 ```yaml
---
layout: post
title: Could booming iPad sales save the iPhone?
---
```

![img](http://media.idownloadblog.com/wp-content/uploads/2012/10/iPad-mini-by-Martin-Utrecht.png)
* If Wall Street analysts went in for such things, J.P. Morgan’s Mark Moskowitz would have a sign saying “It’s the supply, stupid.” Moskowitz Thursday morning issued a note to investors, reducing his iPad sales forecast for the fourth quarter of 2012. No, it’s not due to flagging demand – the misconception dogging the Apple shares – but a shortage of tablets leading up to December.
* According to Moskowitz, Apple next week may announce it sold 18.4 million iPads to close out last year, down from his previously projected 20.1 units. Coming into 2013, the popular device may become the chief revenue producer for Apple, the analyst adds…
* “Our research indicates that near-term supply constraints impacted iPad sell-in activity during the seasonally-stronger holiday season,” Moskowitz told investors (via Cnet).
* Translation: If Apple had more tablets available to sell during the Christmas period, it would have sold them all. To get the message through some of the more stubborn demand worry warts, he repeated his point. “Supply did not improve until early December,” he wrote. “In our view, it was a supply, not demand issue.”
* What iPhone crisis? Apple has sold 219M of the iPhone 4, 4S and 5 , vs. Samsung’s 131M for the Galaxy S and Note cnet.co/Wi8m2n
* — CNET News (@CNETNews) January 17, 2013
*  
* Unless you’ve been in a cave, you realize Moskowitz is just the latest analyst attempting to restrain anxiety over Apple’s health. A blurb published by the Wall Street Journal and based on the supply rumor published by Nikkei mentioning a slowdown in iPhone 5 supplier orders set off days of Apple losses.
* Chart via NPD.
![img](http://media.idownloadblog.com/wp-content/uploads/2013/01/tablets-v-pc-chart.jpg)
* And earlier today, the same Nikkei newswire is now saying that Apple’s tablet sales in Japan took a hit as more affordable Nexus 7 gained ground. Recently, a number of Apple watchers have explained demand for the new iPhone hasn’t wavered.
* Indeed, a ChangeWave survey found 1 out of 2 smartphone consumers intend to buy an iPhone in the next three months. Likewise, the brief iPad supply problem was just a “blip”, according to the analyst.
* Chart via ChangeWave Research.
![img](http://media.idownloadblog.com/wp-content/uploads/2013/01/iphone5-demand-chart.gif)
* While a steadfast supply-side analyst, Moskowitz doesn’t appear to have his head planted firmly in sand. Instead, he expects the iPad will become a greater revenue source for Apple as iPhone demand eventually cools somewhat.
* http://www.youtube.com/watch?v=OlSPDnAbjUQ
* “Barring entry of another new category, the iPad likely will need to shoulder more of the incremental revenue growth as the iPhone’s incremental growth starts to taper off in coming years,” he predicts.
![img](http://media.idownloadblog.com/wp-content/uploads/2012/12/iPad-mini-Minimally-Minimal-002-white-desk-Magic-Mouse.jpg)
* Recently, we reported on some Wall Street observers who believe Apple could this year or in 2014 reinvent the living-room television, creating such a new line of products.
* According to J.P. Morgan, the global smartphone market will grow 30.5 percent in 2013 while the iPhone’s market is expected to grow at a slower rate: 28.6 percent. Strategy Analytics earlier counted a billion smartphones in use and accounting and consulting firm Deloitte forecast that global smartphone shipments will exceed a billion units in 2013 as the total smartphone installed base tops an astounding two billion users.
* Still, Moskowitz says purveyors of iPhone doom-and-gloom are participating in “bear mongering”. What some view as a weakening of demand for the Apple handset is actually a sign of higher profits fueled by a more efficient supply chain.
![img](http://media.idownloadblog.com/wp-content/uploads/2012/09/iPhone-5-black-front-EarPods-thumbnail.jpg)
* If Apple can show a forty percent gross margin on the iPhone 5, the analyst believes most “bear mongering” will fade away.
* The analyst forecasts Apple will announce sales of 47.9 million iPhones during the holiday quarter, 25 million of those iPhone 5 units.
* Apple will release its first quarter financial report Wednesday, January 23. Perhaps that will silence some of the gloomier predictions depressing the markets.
____
▶ **Required work**
Please make the answer a complete, exact reproduction of the records.

▶ **Exercise response**
 ```yaml
---
layout: post
title: Could booming iPad sales save the iPhone?
---
```

![img](http://media.idownloadblog.com/wp-content/uploads/2012/10/iPad-mini-by-Martin-Utrecht.png)
* If Wall Street analysts went in for such things, J.P. Morgan’s Mark Moskowitz would have a sign saying “It’s the supply, stupid.” Moskowitz Thursday morning issued a note to investors, reducing his iPad sales forecast for the fourth quarter of 2012. No, it’s not due to flagging demand – the misconception dogging the Apple shares – but a shortage of tablets leading up to December.
* According to Moskowitz, Apple next week may announce it sold 18.4 million iPads to close out last year, down from his previously projected 20.1 units. Coming into 2013, the popular device may become the chief revenue producer for Apple, the analyst adds…
* “Our research indicates that near-term supply constraints impacted iPad sell-in activity during the seasonally-stronger holiday season,” Moskowitz told investors (via Cnet).
* Translation: If Apple had more tablets available to sell during the Christmas period, it would have sold them all. To get the message through some of the more stubborn demand worry warts, he repeated his point. “Supply did not improve until early December,” he wrote. “In our view, it was a supply, not demand issue.”
* What iPhone crisis? Apple has sold 219M of the iPhone 4, 4S and 5 , vs. Samsung’s 131M for the Galaxy S and Note cnet.co/Wi8m2n
* — CNET News (@CNETNews) January 17, 2013
*  
* Unless you’ve been in a cave, you realize Moskowitz is just the latest analyst attempting to restrain anxiety over Apple’s health. A blurb published by the Wall Street Journal and based on the supply rumor published by Nikkei mentioning a slowdown in iPhone 5 supplier orders set off days of Apple losses.
* Chart via NPD.
![img](http://media.idownloadblog.com/wp-content/uploads/2013/01/tablets-v-pc-chart.jpg)
* And earlier today, the same Nikkei newswire is now saying that Apple’s tablet sales in Japan took a hit as more affordable Nexus 7 gained ground. Recently, a number of Apple watchers have explained demand for the new iPhone hasn’t wavered.
* Indeed, a ChangeWave survey found 1 out of 2 smartphone consumers intend to buy an iPhone in the next three months. Likewise, the brief iPad supply problem was just a “blip”, according to the analyst.
* Chart via ChangeWave Research.
![img](http://media.idownloadblog.com/wp-content/uploads/2013/01/iphone5-demand-chart.gif)
* While a steadfast supply-side analyst, Moskowitz doesn’t appear to have his head planted firmly in sand. Instead, he expects the iPad will become a greater revenue source for Apple as iPhone demand eventually cools somewhat.
* http://www.youtube.com/watch?v=OlSPDnAbjUQ
* “Barring entry of another new category, the iPad likely will need to shoulder more of the incremental revenue growth as the iPhone’s incremental growth starts to taper off in coming years,” he predicts.
![img](http://media.idownloadblog.com/wp-content/uploads/2012/12/iPad-mini-Minimally-Minimal-002-white-desk-Magic-Mouse.jpg)
* Recently, we reported on some Wall Street observers who believe Apple could this year or in 2014 reinvent the living-room television, creating such a new line of products.
* According to J.P. Morgan, the global smartphone market will grow 30.5 percent in 2013 while the iPhone’s market is expected to grow at a slower rate: 28.6 percent. Strategy Analytics earlier counted a billion smartphones in use and accounting and consulting firm Deloitte forecast that global smartphone shipments will exceed a billion units in 2013 as the total smartphone installed base tops an astounding two billion users.
* Still, Moskowitz says purveyors of iPhone doom-and-gloom are participating in “bear mongering”. What some view as a weakening of demand for the Apple handset is actually a sign of higher profits fueled by a more efficient supply chain.
![img](http://media.idownloadblog.com/wp-content/uploads/2012/09/iPhone-5-black-front-EarPods-thumbnail.jpg)
* If Apple can show a forty percent gross margin on the iPhone 5, the analyst believes most “bear mongering” will fade away.
* The analyst forecasts Apple will announce sales of 47.9 million iPhones during the holiday quarter, 25 million of those iPhone 5 units.
* Apple will release its first quarter financial report Wednesday, January 23. Perhaps that will silence some of the gloomier predictions depressing the markets.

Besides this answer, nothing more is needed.